Material shown:
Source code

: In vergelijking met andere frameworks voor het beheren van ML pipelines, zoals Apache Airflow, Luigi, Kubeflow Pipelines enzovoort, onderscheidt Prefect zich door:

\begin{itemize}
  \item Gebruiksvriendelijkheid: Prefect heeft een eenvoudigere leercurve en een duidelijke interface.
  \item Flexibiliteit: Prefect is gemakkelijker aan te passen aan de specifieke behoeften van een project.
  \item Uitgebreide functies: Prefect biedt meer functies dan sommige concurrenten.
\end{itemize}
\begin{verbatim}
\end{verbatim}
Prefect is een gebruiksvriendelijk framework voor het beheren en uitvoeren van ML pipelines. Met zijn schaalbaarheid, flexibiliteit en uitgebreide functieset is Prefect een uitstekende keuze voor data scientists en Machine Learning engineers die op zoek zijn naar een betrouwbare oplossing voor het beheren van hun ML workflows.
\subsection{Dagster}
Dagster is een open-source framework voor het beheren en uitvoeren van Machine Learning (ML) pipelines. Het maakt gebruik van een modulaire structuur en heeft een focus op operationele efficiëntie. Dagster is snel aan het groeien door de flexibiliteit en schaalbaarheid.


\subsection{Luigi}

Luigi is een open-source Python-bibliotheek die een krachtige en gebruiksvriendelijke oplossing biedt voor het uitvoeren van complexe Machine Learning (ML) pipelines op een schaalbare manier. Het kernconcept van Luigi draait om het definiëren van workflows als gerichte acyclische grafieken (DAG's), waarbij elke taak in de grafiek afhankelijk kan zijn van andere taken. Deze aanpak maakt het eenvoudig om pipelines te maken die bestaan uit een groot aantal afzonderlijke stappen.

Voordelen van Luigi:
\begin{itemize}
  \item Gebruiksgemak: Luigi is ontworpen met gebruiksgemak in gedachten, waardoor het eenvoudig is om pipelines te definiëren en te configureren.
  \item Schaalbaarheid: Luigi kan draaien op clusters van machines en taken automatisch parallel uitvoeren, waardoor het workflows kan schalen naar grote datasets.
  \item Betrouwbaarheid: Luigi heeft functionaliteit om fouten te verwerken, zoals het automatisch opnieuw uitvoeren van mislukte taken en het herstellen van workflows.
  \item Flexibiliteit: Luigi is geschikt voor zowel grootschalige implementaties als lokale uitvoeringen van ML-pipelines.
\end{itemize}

Goal of the exercise: In the entries above, which lines hold the string "open"? Report all of them.

Result for this exercise:
Dagster is een open-source framework voor het beheren en uitvoeren van Machine Learning (ML) pipelines. Het maakt gebruik van een modulaire structuur en heeft een focus op operationele efficiëntie. Dagster is snel aan het groeien door de flexibiliteit en schaalbaarheid.
Luigi is een open-source Python-bibliotheek die een krachtige en gebruiksvriendelijke oplossing biedt voor het uitvoeren van complexe Machine Learning (ML) pipelines op een schaalbare manier. Het kernconcept van Luigi draait om het definiëren van workflows als gerichte acyclische grafieken (DAG's), waarbij elke taak in de grafiek afhankelijk kan zijn van andere taken. Deze aanpak maakt het eenvoudig om pipelines te maken die bestaan uit een groot aantal afzonderlijke stappen.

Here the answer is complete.